The Cl0p ransomware group exploited a zero-day in Progress Software's MOVEit file-transfer tool, stealing data from roughly 2,700 organizations and tens of millions of individuals, including state DMVs, U.S. federal agencies, and the BBC. Cl0p named victims on its leak site one by one and demanded payment within days.

Outcome

Short Term

Most victims refused to pay. Cl0p released stolen data in waves through late 2023, fueling years of identity-theft litigation.

Long Term

MOVEit became the reference case for vendor-driven mass breaches, pushing regulators and insurers to focus on third-party software supply chains.

Why It's Relevant Today

Like Instructure, Progress was a single vendor whose product sat inside thousands of customer environments, turning one bug into a sector-wide event. The Canvas incident is following the same pattern in education.

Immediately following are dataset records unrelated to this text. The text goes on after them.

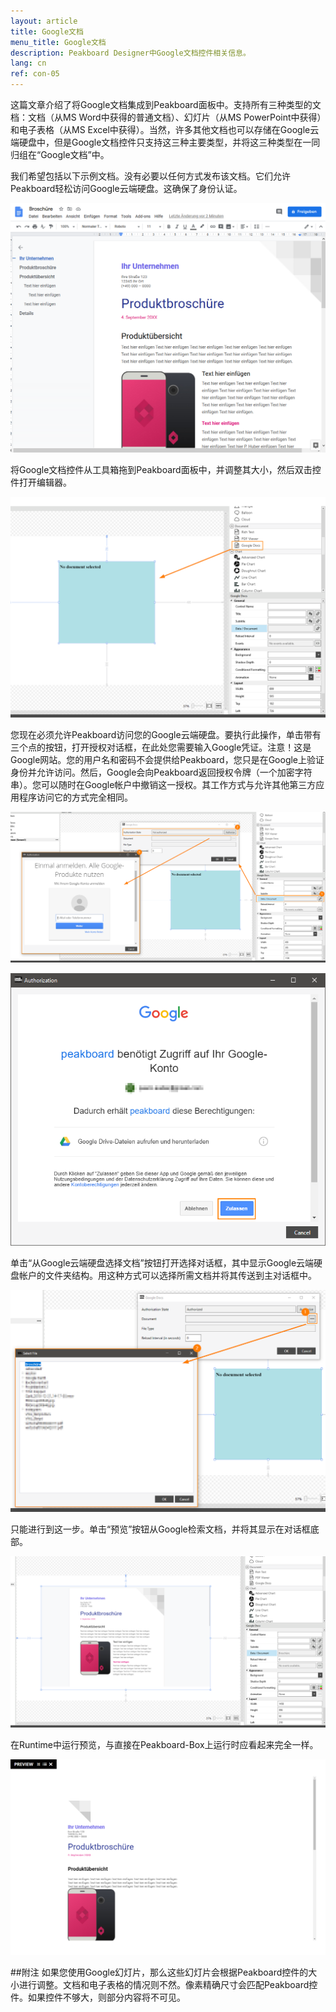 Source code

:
 ```yaml
---
layout: article
title: Google文档 
menu_title: Google文档
description: Peakboard Designer中Google文档控件相关信息。
lang: cn
ref: con-05
---
```


这篇文章介绍了将Google文档集成到Peakboard面板中。支持所有三种类型的文档：文档（从MS Word中获得的普通文档）、幻灯片（从MS PowerPoint中获得）和电子表格（从MS Excel中获得）。当然，许多其他文档也可以存储在Google云端硬盘中，但是Google文档控件只支持这三种主要类型，并将这三种类型在一同归组在“Google文档”中。

我们希望包括以下示例文档。没有必要以任何方式发布该文档。它们允许Peakboard轻松访问Google云端硬盘。这确保了身份认证。

![image_1](/assets/images/Controls/Google-Docs/ControlsGoogleDocs01.png)

将Google文档控件从工具箱拖到Peakboard面板中，并调整其大小，然后双击控件打开编辑器。

![image_1](/assets/images/Controls/Google-Docs/ControlsGoogleDocs02.png)

您现在必须允许Peakboard访问您的Google云端硬盘。要执行此操作，单击带有三个点的按钮，打开授权对话框，在此处您需要输入Google凭证。注意！这是Google网站。您的用户名和密码不会提供给Peakboard，您只是在Google上验证身份并允许访问。然后，Google会向Peakboard返回授权令牌（一个加密字符串）。您可以随时在Google帐户中撤销这一授权。其工作方式与允许其他第三方应用程序访问它的方式完全相同。

![image_1](/assets/images/Controls/Google-Docs/ControlsGoogleDocs03.png)

![image_1](/assets/images/Controls/Google-Docs/ControlsGoogleDocs04.png)

单击“从Google云端硬盘选择文档”按钮打开选择对话框，其中显示Google云端硬盘帐户的文件夹结构。用这种方式可以选择所需文档并将其传送到主对话框中。

![image_1](/assets/images/Controls/Google-Docs/ControlsGoogleDocs05.png)

只能进行到这一步。单击“预览”按钮从Google检索文档，并将其显示在对话框底部。

![image_1](/assets/images/Controls/Google-Docs/ControlsGoogleDocs06.png)

在Runtime中运行预览，与直接在Peakboard-Box上运行时应看起来完全一样。

![image_1](/assets/images/Controls/Google-Docs/ControlsGoogleDocs07.png)

##附注
如果您使用Google幻灯片，那么这些幻灯片会根据Peakboard控件的大小进行调整。文档和电子表格的情况则不然。像素精确尺寸会匹配Peakboard控件。如果控件不够大，则部分内容将不可见。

Snowflake customer data theft (2024)

April–July 2024

What Happened

ShinyHunters and an associate stole data from at least 165 Snowflake-tenant customers, including AT&T, Ticketmaster, Santander, and Advance Auto Parts. The attackers used stolen credentials, often pulled from earlier malware infections, against accounts that lacked multifactor authentication.

Outcome

Short Term

Several companies paid undisclosed settlements. AT&T data and Ticketmaster records appeared on leak forums. Snowflake made multifactor authentication mandatory.

Long Term

The campaign became a case study in shared-responsibility failure between cloud platforms and their customers, and cemented ShinyHunters as one of the most active extortion crews in the world.

Why It's Relevant Today

Same threat actor, same playbook: legitimate platform features used at scale to siphon customer data, followed by pay-or-leak deadlines. Canvas is the next chapter of an ongoing campaign rather than a one-off.

PowerSchool student-data breach (2024–2025)

December 2024 – January 2025

What Happened

Attackers used a single stolen support credential to access PowerSchool's student-information system and exfiltrated records on roughly 62 million students and 9.5 million teachers across U.S. and Canadian K-12 districts. Data included names, addresses, Social Security numbers in some districts, and medical notes.

Outcome

Short Term

PowerSchool reportedly paid an extortion demand. Data still surfaced months later as a separate actor began re-extorting individual school districts.

Long Term

Triggered state attorney-general investigations and class actions and put edtech vendors on notice that paying does not end the exposure.

Why It's Relevant Today

PowerSchool showed that paying an edtech extortion demand does not stop downstream re-extortion. That history will weigh on Instructure's decision before May 12.